The 10th-percentile wage — what new lighting technicians typically earn — is $48K/year. Take-home on that works out to about $2,894/month. At HUD’s $1,434/month FMR, rent would take 50% of that take-home — above the 30% guideline, so a 1-bedroom or shared housing is likely necessary starting out.
Is lighting technician a high-paying job in Georgia?
Pay here is roughly in line with the national average — $70K locally vs. $68K nationally, a 3% difference.
How does Georgia compare to the national average for lighting technicians?
Georgia pays $70K median vs. the U.S. average of $68K — that’s +3%. After adjusting for local cost of living (RPP 91.89), the purchasing-power equivalent is $76K — still ahead of the national median.

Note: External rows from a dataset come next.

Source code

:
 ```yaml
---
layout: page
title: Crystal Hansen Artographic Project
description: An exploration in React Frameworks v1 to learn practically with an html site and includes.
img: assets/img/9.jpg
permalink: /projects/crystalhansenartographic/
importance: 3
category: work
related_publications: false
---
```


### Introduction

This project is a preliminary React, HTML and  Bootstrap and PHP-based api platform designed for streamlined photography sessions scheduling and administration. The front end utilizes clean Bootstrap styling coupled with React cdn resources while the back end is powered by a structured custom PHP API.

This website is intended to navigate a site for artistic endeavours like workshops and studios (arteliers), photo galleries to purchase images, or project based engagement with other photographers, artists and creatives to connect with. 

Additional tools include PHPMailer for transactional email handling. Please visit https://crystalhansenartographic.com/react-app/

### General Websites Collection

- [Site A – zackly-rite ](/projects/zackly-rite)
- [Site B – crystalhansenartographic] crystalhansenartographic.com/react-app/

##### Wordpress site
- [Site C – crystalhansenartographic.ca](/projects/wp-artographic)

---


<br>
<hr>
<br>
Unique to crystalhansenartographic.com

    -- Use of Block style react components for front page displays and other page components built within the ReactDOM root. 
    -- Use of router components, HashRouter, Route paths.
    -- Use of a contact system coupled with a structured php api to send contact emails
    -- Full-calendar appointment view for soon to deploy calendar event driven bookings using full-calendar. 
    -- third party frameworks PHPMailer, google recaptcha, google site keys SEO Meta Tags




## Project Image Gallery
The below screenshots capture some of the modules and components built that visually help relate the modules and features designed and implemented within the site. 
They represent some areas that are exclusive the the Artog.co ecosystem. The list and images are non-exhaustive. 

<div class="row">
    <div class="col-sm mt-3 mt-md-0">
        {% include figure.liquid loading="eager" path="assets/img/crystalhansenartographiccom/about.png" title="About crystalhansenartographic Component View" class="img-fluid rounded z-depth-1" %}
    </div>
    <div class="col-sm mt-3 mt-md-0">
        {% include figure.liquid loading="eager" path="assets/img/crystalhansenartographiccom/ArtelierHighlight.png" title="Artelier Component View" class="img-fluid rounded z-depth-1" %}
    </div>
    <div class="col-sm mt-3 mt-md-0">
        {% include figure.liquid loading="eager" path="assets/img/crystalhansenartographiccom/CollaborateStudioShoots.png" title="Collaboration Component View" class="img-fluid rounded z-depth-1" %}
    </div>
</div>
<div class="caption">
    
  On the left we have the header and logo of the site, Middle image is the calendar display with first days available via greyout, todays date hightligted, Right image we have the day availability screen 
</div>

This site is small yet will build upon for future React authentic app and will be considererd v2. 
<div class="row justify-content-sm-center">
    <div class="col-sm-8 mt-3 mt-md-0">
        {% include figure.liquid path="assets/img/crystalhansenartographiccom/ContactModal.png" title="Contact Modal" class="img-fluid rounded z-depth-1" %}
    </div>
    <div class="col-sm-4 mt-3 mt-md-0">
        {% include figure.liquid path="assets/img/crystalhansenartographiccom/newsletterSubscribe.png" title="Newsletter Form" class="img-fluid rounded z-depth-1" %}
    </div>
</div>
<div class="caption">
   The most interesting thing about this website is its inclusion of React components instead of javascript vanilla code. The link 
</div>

How much do lighting technicians make in Georgia?
The median is $70,150 a year, that works out to about $34 an hour. But the range is wide: entry-level workers start around $48,240, and experienced lighting technicians can clear $123,020. These are BLS numbers, based on employer-reported data, not self-reported surveys.
Is $70K enough to live in Georgia?
On that salary, you'd take home roughly $4,528/month after taxes. A 2-bedroom here rents for about $1,434/month, which eats 31.7% of your paycheck. That's above the 30% rule of thumb, housing will be a stretch at the median salary, though you can manage with roommates or a smaller place.
How far does a lighting technicians salary go in Georgia?
Georgia has a Regional Price Parity of 91.89 (100 is the national average). That's below average, your money stretches further here than the raw salary number suggests. After cost-of-living adjustment, the median lighting technicians salary is worth about $76,341 in national-average purchasing power.
Where do lighting technicians get paid the most?
The table above ranks every state by median pay for this role. Keep in mind that the highest-paying states tend to have the highest costs of living, so the top salary doesn't always mean the most money in your pocket.